400 - 500 ft. if you have little technique like me.


----------



## Moon (Feb 24, 2007)

Anything over about 425 feet would be a great start!


----------



## danville (Feb 21, 2004)

If you are throwing a lacrosse ball, anything over 100 yds.


----------



## Kwesi W. (Apr 14, 2006)

400-500ft (measured) with a ball is damn good in my opinion.. If you're casting 500ft with a ball I would imagine you would be in the 650ft-700 range.. Maybe I'm wrong.... 

********** Measuring tape has a way of making a 600ft cast look more like 300ft..


----------



## medicdav66 (Sep 27, 2007)

If you're all ready throwing that far, I'm just gonna go ahead and concede and pay up for the cold beer I will be owing you!


----------



## Mark G (Nov 15, 2004)

danville said:


> If you are throwing a lacrosse ball, anything over 100 yds.


I would have to agree. I have spent a good bit of time with the lacrosse ball, and for me, I have to have a reel dialed in just so and decent conditions to push the ball around 140 yds. An average decent cast is more in the neighborhood of 110-125 yds. 

A good estimate is it will fly about 60-65% as far as 150 gram tournament weight under nuetral conditions, much less if tossing into the wind.


----------



## Kwesi W. (Apr 14, 2006)

I've also found out the hard way that a ball will also throw your timing way off.. If you can try to use lead...


----------



## ReelinRod (May 29, 2003)

I've been watching this thread and boy, I'm glad some conventional guys chimed in and brought this thing back to reality. 

Last thing I need is another applecart to flip over!

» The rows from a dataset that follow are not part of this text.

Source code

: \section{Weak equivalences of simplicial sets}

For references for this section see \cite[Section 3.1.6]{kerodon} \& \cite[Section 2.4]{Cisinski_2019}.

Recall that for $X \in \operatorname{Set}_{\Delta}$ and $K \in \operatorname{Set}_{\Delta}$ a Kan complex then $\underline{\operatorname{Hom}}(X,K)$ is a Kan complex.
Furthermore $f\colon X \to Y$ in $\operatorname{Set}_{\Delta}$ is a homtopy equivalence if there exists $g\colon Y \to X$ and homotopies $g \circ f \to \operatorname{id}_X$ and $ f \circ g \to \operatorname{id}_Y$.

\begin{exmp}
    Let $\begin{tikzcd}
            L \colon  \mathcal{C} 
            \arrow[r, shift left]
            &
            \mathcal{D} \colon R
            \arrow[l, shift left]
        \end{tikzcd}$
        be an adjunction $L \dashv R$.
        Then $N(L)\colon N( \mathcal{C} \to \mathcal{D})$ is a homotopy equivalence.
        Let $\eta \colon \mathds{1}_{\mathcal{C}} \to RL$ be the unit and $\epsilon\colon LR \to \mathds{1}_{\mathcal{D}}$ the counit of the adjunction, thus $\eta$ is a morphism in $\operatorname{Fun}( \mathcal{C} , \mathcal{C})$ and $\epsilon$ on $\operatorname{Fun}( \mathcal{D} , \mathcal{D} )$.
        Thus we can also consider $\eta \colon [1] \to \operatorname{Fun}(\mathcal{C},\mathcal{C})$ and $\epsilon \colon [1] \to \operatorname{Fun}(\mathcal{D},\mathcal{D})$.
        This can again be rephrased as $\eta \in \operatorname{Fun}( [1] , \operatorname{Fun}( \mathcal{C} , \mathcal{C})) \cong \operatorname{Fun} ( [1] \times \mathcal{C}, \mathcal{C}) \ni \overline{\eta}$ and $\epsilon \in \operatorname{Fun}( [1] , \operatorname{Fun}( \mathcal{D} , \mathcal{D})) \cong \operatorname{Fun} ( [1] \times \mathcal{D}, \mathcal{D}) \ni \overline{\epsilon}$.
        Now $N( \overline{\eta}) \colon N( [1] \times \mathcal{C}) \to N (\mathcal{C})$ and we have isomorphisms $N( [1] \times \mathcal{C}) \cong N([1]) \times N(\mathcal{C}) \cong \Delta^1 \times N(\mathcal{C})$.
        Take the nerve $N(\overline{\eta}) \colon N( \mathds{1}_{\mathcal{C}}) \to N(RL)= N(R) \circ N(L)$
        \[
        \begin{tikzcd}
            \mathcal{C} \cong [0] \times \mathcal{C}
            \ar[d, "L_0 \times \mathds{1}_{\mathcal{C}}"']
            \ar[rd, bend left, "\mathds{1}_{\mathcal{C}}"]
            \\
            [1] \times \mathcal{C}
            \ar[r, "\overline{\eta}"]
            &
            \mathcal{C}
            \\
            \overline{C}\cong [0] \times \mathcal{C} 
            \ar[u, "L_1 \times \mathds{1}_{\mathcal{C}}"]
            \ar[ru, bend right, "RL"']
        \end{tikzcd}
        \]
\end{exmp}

I think with "box stock reels" and "off the self rods in the 11- 12 ft hvy range" you should be very happy with 95 to 115 yards. Anything over that you should be thrilled with.


----------



## Kwesi W. (Apr 14, 2006)

Sarge, You're a funny guy! LOL


----------



## ReelinRod (May 29, 2003)

kmw21230 said:


> Sarge, You're a funny guy! LOL


I'm just trying to save Racewire some injury to his self-esteem and then his shoulders (trying to actually cast 500 feet with his lacrosse ball).


----------



## Kwesi W. (Apr 14, 2006)

So you're doing your good deed for today..


----------



## ReelinRod (May 29, 2003)

Yes.

After all, I'm just a lovable, plump







!


----------



## billr87 (Jan 13, 2008)

about time


----------



## billr87 (Jan 13, 2008)

that'll be the day.:fishing::fishing::--|


----------



## 9 rock (Nov 30, 2008)

Sgt_Slough said:


> I've been watching this thread and boy, I'm glad some conventional guys chimed in and brought this thing back to reality.
> 
> Last thing I need is another applecart to flip over!
> 
> I think with "box stock reels" and "off the self rods in the 11- 12 ft hvy range" you should be very happy with 95 to 115 yards. Anything over that you should be thrilled with.


why bother using a rod




9rock


----------



## Mark G (Nov 15, 2004)

I'd imagine it would be very tough to get an accurate measurement on the field, since the ball tends to bounce and roll, tho I guess you could send someone out with a catchers mitt !! 

Just kidding- lest I get someone injured 

I have been able to get reasonable measurements by using kayak/canoe to paddle out milk jugs and using a range finder to set them out on a lake at known distances. The ball makes a big splash- enough to tell if your in the vicinity of the milk jugs- which I place at 10 yard intervals starting at 100 yards out to 130. Their is also a large no wake bouy at 136yds. It takes some decent conditions and good form for me to heave it out that far. 

Keep in mind your reel needs a lot more braking to avoid blow ups with a ball than it does with just a weight so more mags/ heavier oil may be in order- I just add magnets- then I can switch to weights by dialing off the mags on the fly.


----------



## RW_20 (Oct 16, 2007)

OK guys, thanks for the numbers. Was getting a little concerned with the first few responses. With the stock 525, slight end play, 17-20# mono, on a cold (45-50 deg) And mags full on, little fluff in mid cast was only seeing 95 to 100 yrds on average with a personal best of 110 yrds. Don't really get any bounce due to the thick grass. New to the distance aspect but just couldn't imagine 500 ft. with my gear. I like practicing with the ball because the lead sinkers tend to bury themselves as wet as it's been here lately. I have in the past added a 2 and 3 oz sinker on top of the ball to simulate 5 and 6nbait condition. This keeps the weight from digging in and the ball absorbs the impact of the egg.
Got an AFAW match rod on the way that I plan to put the 6500 ct high speed mag on. Hoping for good things with this combo. I'll keep ya posted.

Thanks Again


----------



## 9 rock (Nov 30, 2008)

I have to say I am almost shocked I would have thought the #s would be much higher
I dont know about throwing a lacross ball but I played 25 years between baseball and soft ball and a 300ft and over was not that uncommon .in fact I went to a scouting combine and the throw they set you up with was 275 and that needed to be on a rope
I know the strings have a lot to do with it . but I would have bet the leverage of the rod would throw it much farther. why not

9rock


----------



## AbuMike (Sep 3, 2007)

No rotaition on the ball I would guess...


----------



## 9 rock (Nov 30, 2008)

do you have to slow the spool down because of the wind resitance to the ball?

9rock


----------



## RW_20 (Oct 16, 2007)

AirDown said:


> No rotaition on the ball I would guess...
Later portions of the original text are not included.